Oniwa and Amix Numbers
Nandy, Oniwa and Amix were having three integers ‘A’ ,’B’ ,’C’ .They want to a minimum number of Flip operation required in either ‘A’ or ‘B’ to make ‘A’ or ‘B’ == ‘C’ where ‘or’ is bitwise OR operation. The flip operation consists of changing a bit from 1 to 0 or from 0 to 1.
Nandy, Oniwa and Amix have to attend the meet of elite coders. So please find the minimum number of flips required to in A or B to make A or B equal to C.
The first line of input contains an integer ‘T’ denoting the number of test cases. The first and only line of the test case consists of three integers ‘A’, ‘B’, and ‘C’.
For each test case, print a single line containing a single integer denoting the minimum number of flips required. The output of each test case will be printed in a separate line.
You do not need to print anything, it has already been taken care of. Just implement the given function.
1 <= T <= 11 1 <= A <= 10 ^ 9 1 <= B <= 10 ^ 9 1 <= C <= 10 ^ 9 Where 'T' is the number of test cases and 'A', 'B', 'C' are given integers. Time Limit: 1 sec.
Run a loop from 0 to 32 since there are 32 bits in int . If the ith bit of C is 1 then at least ith bit of A or B should be 1. If none of the ith bit of A and B is 1 then set the bit of either A or B to 1.Thus one flip operation is required. If the ith bit of C is 0 then the ith bit of both A and B should be 0.
- Run a loop from i equal 0 to 32.
- Create a variable ans with default value 0.

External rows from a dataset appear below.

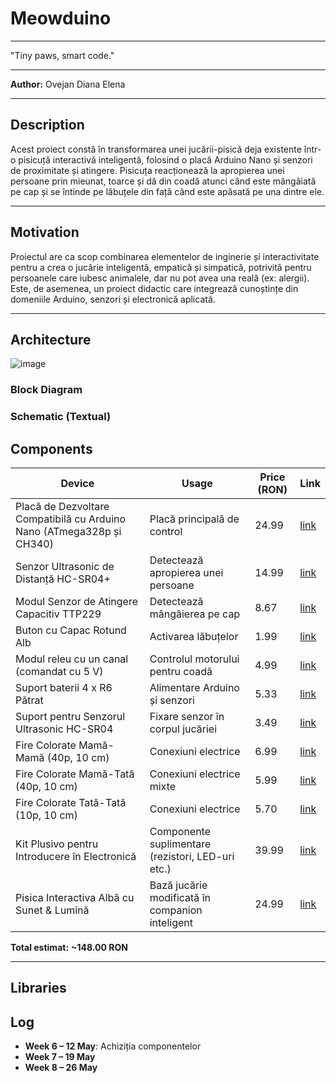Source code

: # Meowduino
___
"Tiny paws, smart code."
___
**Author:** Ovejan Diana Elena

___

## Description

Acest proiect constă în transformarea unei jucării-pisică deja existente într-o pisicuță interactivă inteligentă, folosind o placă Arduino Nano și senzori de proximitate și atingere. Pisicuța reacționează la apropierea unei persoane prin mieunat, toarce și dă din coadă atunci când este mângâiată pe cap și se întinde pe lăbuțele din față când este apăsată pe una dintre ele.

___

## Motivation

Proiectul are ca scop combinarea elementelor de inginerie și interactivitate pentru a crea o jucărie inteligentă, empatică și simpatică, potrivită pentru persoanele care iubesc animalele, dar nu pot avea una reală (ex: alergii). Este, de asemenea, un proiect didactic care integrează cunoștințe din domeniile Arduino, senzori și electronică aplicată.

___

## Architecture

![image](https://github.com/user-attachments/assets/4042144d-c47e-438f-8b35-ab43702a7989)


### Block Diagram

### Schematic (Textual)

## Components

| Device | Usage | Price (RON) | Link |
|-----------|-----------|--------------------|------|
| Placă de Dezvoltare Compatibilă cu Arduino Nano (ATmega328p și CH340) | Placă principală de control | 24.99 | [link](https://www.optimusdigital.ro/ro/compatibile-cu-arduino-nano/1686-placa-de-dezvoltare-compatibila-cu-arduino-nano-atmega328p-i-ch340.html) |
| Senzor Ultrasonic de Distanță HC-SR04+ | Detectează apropierea unei persoane | 14.99 | [link](https://www.optimusdigital.ro/ro/senzori-senzori-ultrasonici/2328-senzor-ultrasonic-de-distana-hc-sr04-compatibil-33-v-i-5-v.html) |
| Modul Senzor de Atingere Capacitiv TTP229 | Detectează mângâierea pe cap | 8.67 | [link](https://www.optimusdigital.ro/ro/senzori-senzori-de-atingere/1112-modul-senzor-de-atingere-capacitiv-ttp229.html) |
| Buton cu Capac Rotund Alb | Activarea lăbuțelor | 1.99 | [link](https://www.optimusdigital.ro/ro/butoane-i-comutatoare/1115-buton-cu-capac-rotund-alb.html) |
| Modul releu cu un canal (comandat cu 5 V) | Controlul motorului pentru coadă | 4.99 | [link](https://www.optimusdigital.ro/ro/electronica-de-putere-module-cu-releu/13084-modul-releu-cu-un-canal-comandat-cu-5-v.html) |
| Suport baterii 4 x R6 Pătrat | Alimentare Arduino și senzori | 5.33 | [link](https://www.optimusdigital.ro/ro/toate-produsele/2374-suport-baterii-4-x-r6-patrat.html) |
| Suport pentru Senzorul Ultrasonic HC-SR04 | Fixare senzor în corpul jucăriei | 3.49 | [link](https://www.optimusdigital.ro/ro/mecanica-accesorii-de-prindere/12246-suport-pentru-senzor-ultrasonic-hc-sr04.html) |
| Fire Colorate Mamă-Mamă (40p, 10 cm) | Conexiuni electrice | 6.99 | [link](https://www.optimusdigital.ro/ro/fire-fire-mufate/652-fire-colorate-mama-mama-40p-10-cm.html) |
| Fire Colorate Mamă-Tată (40p, 10 cm) | Conexiuni electrice mixte | 5.99 | [link](https://www.optimusdigital.ro/ro/fire-fire-mufate/653-fire-colorate-mama-tata-40p-10-cm.html) |
| Fire Colorate Tată-Tată (10p, 10 cm) | Conexiuni electrice | 5.70 | [link](https://www.optimusdigital.ro/ro/fire-fire-mufate/885-set-fire-tata-tata-10p-10-cm.html) |
| Kit Plusivo pentru Introducere în Electronică | Componente suplimentare (rezistori, LED-uri etc.) | 39.99 | [link](https://www.optimusdigital.ro/ro/kituri/12026-kit-plusivo-pentru-introducere-in-electronica-0721248990075.html) |
| Pisica Interactiva Albă cu Sunet & Lumină | Bază jucărie modificată în companion inteligent | 24.99 | [link](https://www.e-jumbo.ro/ro/jucarii/jucarii-bebelusi-prescolari/jucarii-prescolare-pentru-copii-6-luni/animale-interactive/animale-cu-mecanism-operate-cu-baterii/pisica-interactiva-alba-cu-sunet-lumina_1685254/) |

 **Total estimat:**  **~148.00 RON**

___

## Libraries

## Log

- **Week 6 – 12 May**: Achiziția componentelor
- **Week 7 – 19 May**
- **Week 8 – 26 May**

- If the ith bit of C is 1.Then check if ith of either A or B is one move to the next bit.Else set any of the ith bit of A or B to 1 and increase the ans by 1.
- If the ith bit of C is 0 then the ith bit in both A and B should be 0. If the ith bit in A is 1 increase the ans by 1. Similarly, if the ith bit in B is 1 increase the ans by 1.
- Return the ans.